** Records for this task follows **
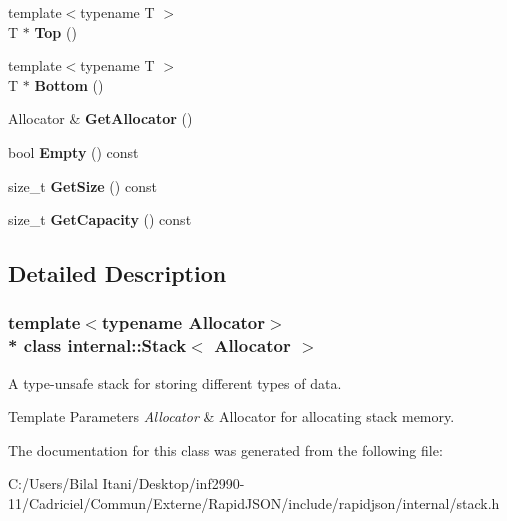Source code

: \begin{DoxyCompactItemize}
\item 
{\footnotesize template$<$typename T $>$ }\\T $\ast$ {\bfseries Top} ()\hypertarget{classinternal_1_1_stack_ab3ed5b4afed3c73c516678516d5e195b}{}\label{classinternal_1_1_stack_ab3ed5b4afed3c73c516678516d5e195b}

\item 
{\footnotesize template$<$typename T $>$ }\\T $\ast$ {\bfseries Bottom} ()\hypertarget{classinternal_1_1_stack_a10aa1bc716b82cb0a40b3a3b9d5efe87}{}\label{classinternal_1_1_stack_a10aa1bc716b82cb0a40b3a3b9d5efe87}

\item 
Allocator \& {\bfseries Get\+Allocator} ()\hypertarget{classinternal_1_1_stack_ab01f693833dfe136f574d66547623cfa}{}\label{classinternal_1_1_stack_ab01f693833dfe136f574d66547623cfa}

\item 
bool {\bfseries Empty} () const \hypertarget{classinternal_1_1_stack_abf57d1c7b356d8acbbe0e79147ca4b5c}{}\label{classinternal_1_1_stack_abf57d1c7b356d8acbbe0e79147ca4b5c}

\item 
size\+\_\+t {\bfseries Get\+Size} () const \hypertarget{classinternal_1_1_stack_ade4a25fa82950619652a30aa3a807f58}{}\label{classinternal_1_1_stack_ade4a25fa82950619652a30aa3a807f58}

\item 
size\+\_\+t {\bfseries Get\+Capacity} () const \hypertarget{classinternal_1_1_stack_a61dea1ed780c07bb438d17c581ab0e48}{}\label{classinternal_1_1_stack_a61dea1ed780c07bb438d17c581ab0e48}

\end{DoxyCompactItemize}


\subsection{Detailed Description}
\subsubsection*{template$<$typename Allocator$>$\\*
class internal\+::\+Stack$<$ Allocator $>$}

A type-\/unsafe stack for storing different types of data. 


\begin{DoxyTemplParams}{Template Parameters}
{\em Allocator} & Allocator for allocating stack memory. \\
\hline
\end{DoxyTemplParams}


The documentation for this class was generated from the following file\+:\begin{DoxyCompactItemize}
\item 
C\+:/\+Users/\+Bilal Itani/\+Desktop/inf2990-\/11/\+Cadriciel/\+Commun/\+Externe/\+Rapid\+J\+S\+O\+N/include/rapidjson/internal/stack.\+h\end{DoxyCompactItemize}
** End of Records for this task **
◆ Assignment ◆
Please retype the listing exactly, leaving out any images.

◆ Output for this exercise ◆
Source code

: \begin{DoxyCompactItemize}
\item 
{\footnotesize template$<$typename T $>$ }\\T $\ast$ {\bfseries Top} ()\hypertarget{classinternal_1_1_stack_ab3ed5b4afed3c73c516678516d5e195b}{}\label{classinternal_1_1_stack_ab3ed5b4afed3c73c516678516d5e195b}

\item 
{\footnotesize template$<$typename T $>$ }\\T $\ast$ {\bfseries Bottom} ()\hypertarget{classinternal_1_1_stack_a10aa1bc716b82cb0a40b3a3b9d5efe87}{}\label{classinternal_1_1_stack_a10aa1bc716b82cb0a40b3a3b9d5efe87}

\item 
Allocator \& {\bfseries Get\+Allocator} ()\hypertarget{classinternal_1_1_stack_ab01f693833dfe136f574d66547623cfa}{}\label{classinternal_1_1_stack_ab01f693833dfe136f574d66547623cfa}

\item 
bool {\bfseries Empty} () const \hypertarget{classinternal_1_1_stack_abf57d1c7b356d8acbbe0e79147ca4b5c}{}\label{classinternal_1_1_stack_abf57d1c7b356d8acbbe0e79147ca4b5c}

\item 
size\+\_\+t {\bfseries Get\+Size} () const \hypertarget{classinternal_1_1_stack_ade4a25fa82950619652a30aa3a807f58}{}\label{classinternal_1_1_stack_ade4a25fa82950619652a30aa3a807f58}

\item 
size\+\_\+t {\bfseries Get\+Capacity} () const \hypertarget{classinternal_1_1_stack_a61dea1ed780c07bb438d17c581ab0e48}{}\label{classinternal_1_1_stack_a61dea1ed780c07bb438d17c581ab0e48}

\end{DoxyCompactItemize}


\subsection{Detailed Description}
\subsubsection*{template$<$typename Allocator$>$\\*
class internal\+::\+Stack$<$ Allocator $>$}

A type-\/unsafe stack for storing different types of data. 


\begin{DoxyTemplParams}{Template Parameters}
{\em Allocator} & Allocator for allocating stack memory. \\
\hline
\end{DoxyTemplParams}


The documentation for this class was generated from the following file\+:\begin{DoxyCompactItemize}
\item 
C\+:/\+Users/\+Bilal Itani/\+Desktop/inf2990-\/11/\+Cadriciel/\+Commun/\+Externe/\+Rapid\+J\+S\+O\+N/include/rapidjson/internal/stack.\+h\end{DoxyCompactItemize}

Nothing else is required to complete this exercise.